O primeiro aspecto que sobressai, da leitura da lei, é o financiamento das instituições particulares de ensino, com verbas públicas. Verbas oriundas da acachapante massa de impostos pagos pelos cidadãos brasileiros. As instituições privadas, segundo o artigo 8º da lei, poderão executar o programa federal, “mediante a celebração de convênio ou contrato”, respeitados “critérios mínimos de qualidade”. Poderão também contar com recursos destinados aos seus alunos bolsistas, bastando para isso, cadastrarem-se em um sistema eletrônico de informações do MEC. O aluno, via Fundo de Financiamento Estudantil (Fies), que antes apenas contemplava os estudantes da educação superior, obtém o crédito junto ao Fies, integral ou parcial, pagando a sua bolsa a base de juros. Com efeito, vê-se a oferta de duas distintas fontes públicas para o financiamento das instituições privadas. Quais são aqueles parâmetros “mínimos” para a celebração do convênio público/privado? Podemos imaginar… Evidentemente, o princípio do ganho rápido e do ensino precarizado e voltado à satisfação da famosa,  parasitária e fantasmagórica, “lógica do mercado” tenderá a prevalecer. Ademais, a verba pública, assentada nos impostos pagos pelos cidadãos, em parte será destinada por intermédio de bolsas, que não consistem em gratuidade aos alunos! Quer dizer, o sujeito-aluno, e a sua família, que contribuiu para o montante das verbas orçamentárias da União, será submetido a uma “tributação adicional”, via posterior pagamento da bolsa ao governo. Quem ganha com isso?!

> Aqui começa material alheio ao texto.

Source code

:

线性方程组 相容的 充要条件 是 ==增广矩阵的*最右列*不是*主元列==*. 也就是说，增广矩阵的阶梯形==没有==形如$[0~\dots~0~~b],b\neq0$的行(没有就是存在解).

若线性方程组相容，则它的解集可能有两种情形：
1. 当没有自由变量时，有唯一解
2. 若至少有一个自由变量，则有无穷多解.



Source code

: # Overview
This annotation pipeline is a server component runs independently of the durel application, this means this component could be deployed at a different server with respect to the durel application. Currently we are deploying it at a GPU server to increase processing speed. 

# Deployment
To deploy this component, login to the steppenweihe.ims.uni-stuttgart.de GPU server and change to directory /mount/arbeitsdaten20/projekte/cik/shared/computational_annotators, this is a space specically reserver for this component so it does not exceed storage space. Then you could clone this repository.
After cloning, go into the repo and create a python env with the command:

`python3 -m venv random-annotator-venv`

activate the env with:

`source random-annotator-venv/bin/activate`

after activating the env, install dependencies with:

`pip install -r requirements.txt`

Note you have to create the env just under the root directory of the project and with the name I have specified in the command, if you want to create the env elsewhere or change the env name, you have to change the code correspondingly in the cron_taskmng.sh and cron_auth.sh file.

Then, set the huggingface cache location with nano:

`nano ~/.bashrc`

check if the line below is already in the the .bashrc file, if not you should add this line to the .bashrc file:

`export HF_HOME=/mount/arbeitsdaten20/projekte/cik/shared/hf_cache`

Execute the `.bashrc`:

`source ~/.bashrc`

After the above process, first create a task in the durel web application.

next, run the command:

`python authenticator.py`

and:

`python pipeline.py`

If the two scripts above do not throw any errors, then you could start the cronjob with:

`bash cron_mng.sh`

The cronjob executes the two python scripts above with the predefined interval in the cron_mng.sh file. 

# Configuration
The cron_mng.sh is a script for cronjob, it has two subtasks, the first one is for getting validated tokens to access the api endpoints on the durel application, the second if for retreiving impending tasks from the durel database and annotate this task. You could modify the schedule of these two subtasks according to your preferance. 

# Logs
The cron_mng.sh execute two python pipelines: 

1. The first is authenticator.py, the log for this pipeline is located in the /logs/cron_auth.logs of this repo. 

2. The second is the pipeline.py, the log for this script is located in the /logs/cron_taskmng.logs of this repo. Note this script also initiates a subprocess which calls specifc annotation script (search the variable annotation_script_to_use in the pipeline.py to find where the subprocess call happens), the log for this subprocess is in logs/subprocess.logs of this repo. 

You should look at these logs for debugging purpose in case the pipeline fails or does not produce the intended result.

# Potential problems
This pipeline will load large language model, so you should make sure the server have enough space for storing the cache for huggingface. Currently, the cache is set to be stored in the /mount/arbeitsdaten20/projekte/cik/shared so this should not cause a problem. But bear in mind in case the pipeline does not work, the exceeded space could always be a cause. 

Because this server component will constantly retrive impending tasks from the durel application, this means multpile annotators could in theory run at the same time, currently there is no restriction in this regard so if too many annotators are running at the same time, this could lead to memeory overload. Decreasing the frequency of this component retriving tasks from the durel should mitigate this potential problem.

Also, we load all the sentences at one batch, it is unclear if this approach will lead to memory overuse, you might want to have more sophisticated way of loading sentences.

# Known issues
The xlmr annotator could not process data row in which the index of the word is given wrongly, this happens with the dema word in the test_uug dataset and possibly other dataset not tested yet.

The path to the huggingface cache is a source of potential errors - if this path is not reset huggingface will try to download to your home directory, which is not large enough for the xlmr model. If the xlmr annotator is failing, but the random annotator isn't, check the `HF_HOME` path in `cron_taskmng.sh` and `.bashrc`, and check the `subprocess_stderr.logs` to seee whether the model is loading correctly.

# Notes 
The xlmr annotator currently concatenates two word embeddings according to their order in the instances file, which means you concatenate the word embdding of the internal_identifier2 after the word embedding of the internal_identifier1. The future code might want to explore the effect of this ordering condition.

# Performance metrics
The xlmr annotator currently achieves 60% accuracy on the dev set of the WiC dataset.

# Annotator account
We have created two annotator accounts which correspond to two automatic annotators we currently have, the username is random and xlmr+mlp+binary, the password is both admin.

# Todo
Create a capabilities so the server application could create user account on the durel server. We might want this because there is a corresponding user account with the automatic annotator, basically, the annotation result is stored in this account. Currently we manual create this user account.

Chama a atenção também o papel praticamente protagônico concedido pela lei ao sistema S de ensino (Senai, Senac etc.). Administrado por confederações representativas de diferentes setores do empresariado – confederações nacionais da indústria e do comércio (CNI e CNC), por exemplo –, o sistema S, todavia, por décadas, e ainda hoje, vive(u) à sombra de recursos públicos “parafiscais”. Cátia Guimarães e Raquel Júnia esclarecem a questão: “Esses recursos são considerados públicos porque resultam de contribuições compulsórias das empresas, que, por sua vez, repassam essa despesa para o custo dos produtos, portanto, para o consumidor. Apesar disso, muitas instituições vinculadas a essa rede cobram pelos cursos que oferecem”.  (2)

Incluídas no sistema federal de ensino (conforme artigos 6º e 20º), as unidades que compõem o sistema S agora possuem autonomia didático-pedagógica para delinear e oferecer os seus cursos, assim como podem receber transferências financeiras diretas da União, sem a necessidade de maiores restrições burocráticas e administrativas. Com isso, recebem mais dois expressivos aportes de recursos públicos: as transferências diretas – que são também destinadas às instituições federais, estaduais e municipais do segmento educacional em questão – e o financiamento de bolsas de alunos. Vejam bem: em que pesem ponderações do governo federal, externas à lei, para a gratuidade dos cursos, as mensalidades, em regra, são e serão pagas pelos alunos! O sistema S, pois, conta agora com 3 (três) fontes de recursos públicos mobilizados pelo esforço e o sacrifício do povo, do trabalhador brasileiro! Eis uma dose bem indigesta…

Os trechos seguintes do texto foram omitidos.